> Your objective: Within the lines below, find those that hold the string "robotic" and copy each one.

--- Data in this exercise Enclosed Below ---

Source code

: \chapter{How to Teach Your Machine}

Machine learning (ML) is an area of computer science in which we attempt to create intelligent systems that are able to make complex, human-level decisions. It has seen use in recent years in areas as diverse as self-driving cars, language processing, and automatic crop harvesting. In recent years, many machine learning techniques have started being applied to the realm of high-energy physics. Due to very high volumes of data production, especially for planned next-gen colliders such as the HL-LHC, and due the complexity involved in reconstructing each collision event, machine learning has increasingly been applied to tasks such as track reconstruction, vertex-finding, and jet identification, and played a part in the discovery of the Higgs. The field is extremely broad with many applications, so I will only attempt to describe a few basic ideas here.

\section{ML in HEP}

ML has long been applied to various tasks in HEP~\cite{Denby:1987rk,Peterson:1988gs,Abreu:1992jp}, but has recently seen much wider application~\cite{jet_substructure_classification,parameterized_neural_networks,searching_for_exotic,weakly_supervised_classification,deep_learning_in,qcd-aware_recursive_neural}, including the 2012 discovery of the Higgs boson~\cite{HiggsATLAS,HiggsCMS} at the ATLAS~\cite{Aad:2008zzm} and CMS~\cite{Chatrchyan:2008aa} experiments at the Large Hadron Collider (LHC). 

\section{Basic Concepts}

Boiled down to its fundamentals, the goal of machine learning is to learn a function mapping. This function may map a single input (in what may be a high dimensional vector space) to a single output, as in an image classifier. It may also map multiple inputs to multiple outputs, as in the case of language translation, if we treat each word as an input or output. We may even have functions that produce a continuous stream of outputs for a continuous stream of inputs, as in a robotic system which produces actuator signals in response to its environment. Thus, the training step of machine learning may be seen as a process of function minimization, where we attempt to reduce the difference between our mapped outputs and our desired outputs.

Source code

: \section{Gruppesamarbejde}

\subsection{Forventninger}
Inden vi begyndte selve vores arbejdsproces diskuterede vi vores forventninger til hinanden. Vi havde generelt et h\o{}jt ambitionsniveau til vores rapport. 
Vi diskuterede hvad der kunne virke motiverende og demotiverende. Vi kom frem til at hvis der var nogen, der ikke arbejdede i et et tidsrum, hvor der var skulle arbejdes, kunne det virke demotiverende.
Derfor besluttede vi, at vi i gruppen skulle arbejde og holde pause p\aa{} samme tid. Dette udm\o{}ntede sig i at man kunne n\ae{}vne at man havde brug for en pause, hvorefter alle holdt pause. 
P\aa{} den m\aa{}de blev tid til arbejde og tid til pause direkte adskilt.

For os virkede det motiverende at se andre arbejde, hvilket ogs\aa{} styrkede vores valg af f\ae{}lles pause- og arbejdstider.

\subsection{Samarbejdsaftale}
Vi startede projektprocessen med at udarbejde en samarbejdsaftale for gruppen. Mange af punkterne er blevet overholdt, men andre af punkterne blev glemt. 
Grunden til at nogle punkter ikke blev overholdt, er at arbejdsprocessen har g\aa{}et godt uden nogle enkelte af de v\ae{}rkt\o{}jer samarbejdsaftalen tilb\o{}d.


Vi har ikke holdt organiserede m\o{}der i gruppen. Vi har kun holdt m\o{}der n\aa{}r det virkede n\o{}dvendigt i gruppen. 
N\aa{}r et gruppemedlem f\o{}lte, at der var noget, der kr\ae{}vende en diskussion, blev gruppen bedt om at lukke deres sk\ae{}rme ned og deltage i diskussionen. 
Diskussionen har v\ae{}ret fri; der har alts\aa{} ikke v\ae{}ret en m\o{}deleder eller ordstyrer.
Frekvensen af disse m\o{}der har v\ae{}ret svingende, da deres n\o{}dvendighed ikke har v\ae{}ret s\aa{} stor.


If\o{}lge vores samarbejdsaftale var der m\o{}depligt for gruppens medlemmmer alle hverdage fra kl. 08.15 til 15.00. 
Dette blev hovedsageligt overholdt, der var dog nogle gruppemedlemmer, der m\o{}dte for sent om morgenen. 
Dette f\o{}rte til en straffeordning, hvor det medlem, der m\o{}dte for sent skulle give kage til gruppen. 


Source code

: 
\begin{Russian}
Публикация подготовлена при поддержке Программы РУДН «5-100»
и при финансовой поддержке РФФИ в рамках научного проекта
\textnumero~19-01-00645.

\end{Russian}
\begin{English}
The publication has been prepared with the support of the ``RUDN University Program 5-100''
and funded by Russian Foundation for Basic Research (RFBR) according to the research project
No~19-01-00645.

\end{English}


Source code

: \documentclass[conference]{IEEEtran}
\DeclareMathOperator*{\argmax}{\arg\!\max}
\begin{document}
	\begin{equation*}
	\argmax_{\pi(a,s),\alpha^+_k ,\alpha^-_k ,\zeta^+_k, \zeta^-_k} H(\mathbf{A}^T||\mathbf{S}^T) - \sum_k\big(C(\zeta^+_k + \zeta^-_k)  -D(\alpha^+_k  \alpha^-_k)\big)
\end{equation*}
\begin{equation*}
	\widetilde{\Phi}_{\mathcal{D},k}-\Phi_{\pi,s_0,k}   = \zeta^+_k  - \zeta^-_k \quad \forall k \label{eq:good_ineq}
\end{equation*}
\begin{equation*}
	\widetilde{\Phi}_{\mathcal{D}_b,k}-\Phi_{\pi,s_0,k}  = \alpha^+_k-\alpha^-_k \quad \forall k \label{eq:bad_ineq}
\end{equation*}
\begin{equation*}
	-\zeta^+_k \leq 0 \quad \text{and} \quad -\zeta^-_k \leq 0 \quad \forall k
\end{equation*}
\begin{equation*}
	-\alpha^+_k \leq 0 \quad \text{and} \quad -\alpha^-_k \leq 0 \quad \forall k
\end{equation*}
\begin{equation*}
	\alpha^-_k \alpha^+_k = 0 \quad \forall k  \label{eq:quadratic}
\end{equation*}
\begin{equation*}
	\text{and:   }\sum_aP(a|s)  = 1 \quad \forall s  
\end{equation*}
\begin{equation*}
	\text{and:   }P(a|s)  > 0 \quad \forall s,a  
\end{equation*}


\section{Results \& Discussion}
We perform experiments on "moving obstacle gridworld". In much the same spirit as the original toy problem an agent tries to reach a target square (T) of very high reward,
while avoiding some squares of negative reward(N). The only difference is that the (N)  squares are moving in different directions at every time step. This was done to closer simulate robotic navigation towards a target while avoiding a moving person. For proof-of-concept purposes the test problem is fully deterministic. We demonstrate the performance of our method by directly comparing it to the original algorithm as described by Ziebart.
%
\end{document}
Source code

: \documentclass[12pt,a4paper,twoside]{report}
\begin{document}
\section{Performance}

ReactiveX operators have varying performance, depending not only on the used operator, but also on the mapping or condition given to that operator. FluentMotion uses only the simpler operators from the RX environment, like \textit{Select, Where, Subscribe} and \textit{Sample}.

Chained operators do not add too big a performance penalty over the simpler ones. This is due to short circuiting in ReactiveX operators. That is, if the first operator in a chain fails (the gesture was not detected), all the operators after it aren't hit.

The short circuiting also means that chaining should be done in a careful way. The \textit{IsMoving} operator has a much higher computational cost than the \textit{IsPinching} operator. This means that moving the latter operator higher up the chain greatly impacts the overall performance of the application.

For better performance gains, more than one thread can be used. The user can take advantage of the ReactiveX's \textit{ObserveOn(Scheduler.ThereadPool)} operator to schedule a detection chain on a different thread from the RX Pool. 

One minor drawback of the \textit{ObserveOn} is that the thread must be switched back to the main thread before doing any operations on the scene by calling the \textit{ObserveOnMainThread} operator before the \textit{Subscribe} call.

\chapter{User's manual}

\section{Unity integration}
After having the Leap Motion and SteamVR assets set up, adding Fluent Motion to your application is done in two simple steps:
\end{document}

--- End of Enclosed Data in this exercise ---

> Written answer:
Boiled down to its fundamentals, the goal of machine learning is to learn a function mapping. This function may map a single input (in what may be a high dimensional vector space) to a single output, as in an image classifier. It may also map multiple inputs to multiple outputs, as in the case of language translation, if we treat each word as an input or output. We may even have functions that produce a continuous stream of outputs for a continuous stream of inputs, as in a robotic system which produces actuator signals in response to its environment. Thus, the training step of machine learning may be seen as a process of function minimization, where we attempt to reduce the difference between our mapped outputs and our desired outputs.
while avoiding some squares of negative reward(N). The only difference is that the (N)  squares are moving in different directions at every time step. This was done to closer simulate robotic navigation towards a target while avoiding a moving person. For proof-of-concept purposes the test problem is fully deterministic. We demonstrate the performance of our method by directly comparing it to the original algorithm as described by Ziebart.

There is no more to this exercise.